On Monday morning, leads ABN AMRO, BayernLB, Commerzbank, Crédit Agricole CIB and UniCredit went out with initial price thoughts of the mid-swaps plus 55bp area for the €500m no-grow five year senior preferred issue, rated A1. Books were above €1bn after an hour, and after two hours and 10 minutes guidance was revised to 37bp+/-2bp on the back of over €1.6bn of demand, increasing the likelihood of a negative yield. The new issue was ultimately priced at mid-swaps plus 35bp – a negative yield of minus 0.021% – with over €1.2bn of orders good at re-offer, excluding joint lead manager interest.

“We are very satisfied, since this had never been achieved before by a bank, and there was of course uncertainty as to how this would work out,” said Jurkschat. “We were very happy to see how well the bookbuilding process went and crucially with how it developed when we decided to revise the guidance to 37bp+/-2bp – OK, some investors dropped out, especially when we showed the final 35bp level, but some investors who had been waiting for the final guidance also came in.

“This was proof that we were not wrong in our expectations and that investors appreciate our credit and our sustainable product in spite of the negative yield.”

André Bonnal, FIG syndicate at Crédit Agricole CIB, said the green nature of the transaction helped DKB achieve the negative yielding landmark with a degree of comfort, but that conventional transactions could also be printed at a negative yield in today’s market.

“The result highlights that most investors are spread-focused, and the overall lack of supply in the FIG market likely pushes them to some degree to be forced buyers in the current market environment,” he said. “At the end of the day, it paves the way for more issuers to achieve the same milestone, as the taboo is now broken.”

Bonnal nevertheless noted that negative yields remain a big hurdle for many investors, as demonstrated by the €400m drop in the order book, with parts of this directly attributable to the negative yield.

Eighty investors participated in the transaction, with fund managers allocated 42%, banks treasuries 39%, central banks and official institutions 15%, insurance companies 2%, and others 2%. Domestic German accounts took 53%, the Benelux 19%, southern Europe 8%, the Nordics 6%, Asia 4%, France 4%, the UK and Ireland 3%, Austria and Switzerland 2%, and others 1%.

The foreign distribution of 47% and allocation to green accounts of 57% are the highest achieved on each measure by DKB on a benchmark transaction.

“The strong participation of domestic but also foreign investors and green accounts shows a very high appreciation of the efforts we have made in the last years and in recent months,” said Stawowy. “We are thrilled about that and it motivates us to maintain these goals and standards into the future.”

DKB could launch a second benchmark transaction this year, but Jurkschat said this is subject to the development of deposits and TLTRO opportunities. Last year DKB cancelled plans to issue a benchmark after the onset of the Covid-19 pandemic and expanded availability of central bank funding options, but Jurkschat said the issuer was keen to approach the capital market now to maintain “a real funding mix”.

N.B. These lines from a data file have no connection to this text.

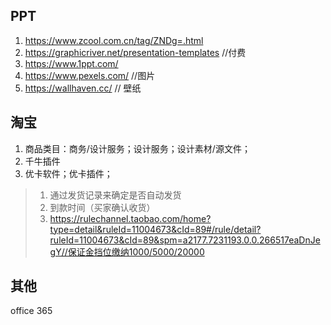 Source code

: ## PPT
1. https://www.zcool.com.cn/tag/ZNDg=.html
2. https://graphicriver.net/presentation-templates //付费
3. https://www.1ppt.com/
4. https://www.pexels.com/  //图片
5. https://wallhaven.cc/ // 壁纸

## 淘宝

1. 商品类目：商务/设计服务；设计服务；设计素材/源文件；
2. 千牛插件
3. 优卡软件；优卡插件；

> 1. 通过发货记录来确定是否自动发货
> 2. 到款时间（买家确认收货）
> 3. https://rulechannel.taobao.com/home?type=detail&ruleId=11004673&cId=89#/rule/detail?ruleId=11004673&cId=89&spm=a2177.7231193.0.0.266517eaDnJegY//保证金挡位缴纳1000/5000/20000

## 其他
office 365
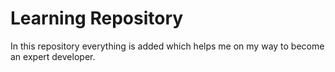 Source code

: # Learning Repository
In this repository everything is added which helps me on my way to become an expert developer.

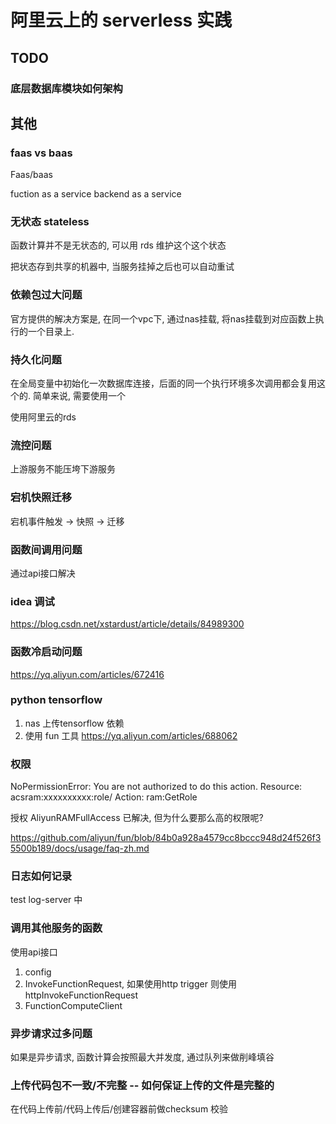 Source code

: # 阿里云上的 serverless 实践


## TODO

### 底层数据库模块如何架构




## 其他

### faas vs baas

Faas/baas

fuction as a service
backend as a service

### 无状态 stateless

函数计算并不是无状态的, 可以用 rds 维护这个这个状态

把状态存到共享的机器中, 当服务挂掉之后也可以自动重试

### 依赖包过大问题

官方提供的解决方案是, 在同一个vpc下, 通过nas挂载, 将nas挂载到对应函数上执行的一个目录上.

### 持久化问题

在全局变量中初始化一次数据库连接，后面的同一个执行环境多次调用都会复用这个的.
简单来说, 需要使用一个

使用阿里云的rds

### 流控问题

上游服务不能压垮下游服务

### 宕机快照迁移

宕机事件触发 -> 快照 -> 迁移

### 函数间调用问题

通过api接口解决

### idea 调试

https://blog.csdn.net/xstardust/article/details/84989300

### 函数冷启动问题

https://yq.aliyun.com/articles/672416

### python tensorflow

1. nas 上传tensorflow 依赖
2. 使用 fun 工具 https://yq.aliyun.com/articles/688062

### 权限

NoPermissionError: You are not authorized to do this action. Resource: acsram:xxxxxxxxxx:role/ Action: ram:GetRole

授权 AliyunRAMFullAccess 已解决, 但为什么要那么高的权限呢?

https://github.com/aliyun/fun/blob/84b0a928a4579cc8bccc948d24f526f35500b189/docs/usage/faq-zh.md

### 日志如何记录

test log-server 中

### 调用其他服务的函数

使用api接口

1. config
2. InvokeFunctionRequest, 如果使用http trigger 则使用 httpInvokeFunctionRequest
3. FunctionComputeClient

### 异步请求过多问题

如果是异步请求, 函数计算会按照最大并发度, 通过队列来做削峰填谷

### 上传代码包不一致/不完整 -- 如何保证上传的文件是完整的

在代码上传前/代码上传后/创建容器前做checksum 校验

Despite not issuing a benchmark in 2020, the issuer maintained its dialogue with investors and Stawowy said this proved particularly valuable in the latest transaction.

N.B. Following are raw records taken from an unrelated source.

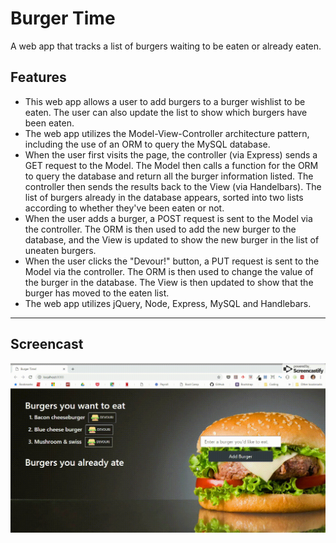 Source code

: # Burger Time
A web app that tracks a list of burgers waiting to be eaten or already eaten.

## Features
  * This web app allows a user to add burgers to a burger wishlist to be eaten. The  user can also update the list to show which burgers have been eaten.
  * The web app utilizes the Model-View-Controller architecture pattern, including the use of an ORM to query the MySQL database.
  * When the user first visits the page, the controller (via Express) sends a GET request to the Model. The Model then calls a function for the ORM to query the database and return all the burger information listed. The controller then sends the results back to the View (via Handelbars). The list of burgers already in the database appears, sorted into two lists according to whether they've been eaten or not.
  * When the user adds a burger, a POST request is sent to the Model via the controller. The ORM is then used to add the new burger to the database, and the View is updated to show the new burger in the list of uneaten burgers.
  * When the user clicks the "Devour!" button, a PUT request is sent to the Model via the controller. The ORM is then used to change the value of the burger in the database. The View is then updated to show that the burger has moved to the eaten list.
  * The web app utilizes jQuery, Node, Express, MySQL and Handlebars.
***
## Screencast
![Demonstration](https://github.com/edcourtney74/Burger/blob/master/public/assets/images/burger_time.gif "Demonstration")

“After publishing our green bond framework, we had the opportunity to hear their opinion on these efforts and how important they are to investors,” she said. “And when we were planning on coming to market with a tenor that could go below a zero yield, it was even more important to hear their views.

“Besides the one-on-one work we are doing, we have added formats such as videos on LinkedIn, and overall this has proven to be a successful marketing strategy that we will continue to pursue.”

The new issue is the bank’s first in senior preferred format, with previous senior unsecured deals having been launched before the introduction of the format in 2018.

Images of Jurkschat and Stawowy are taken from DKB’s social media videos.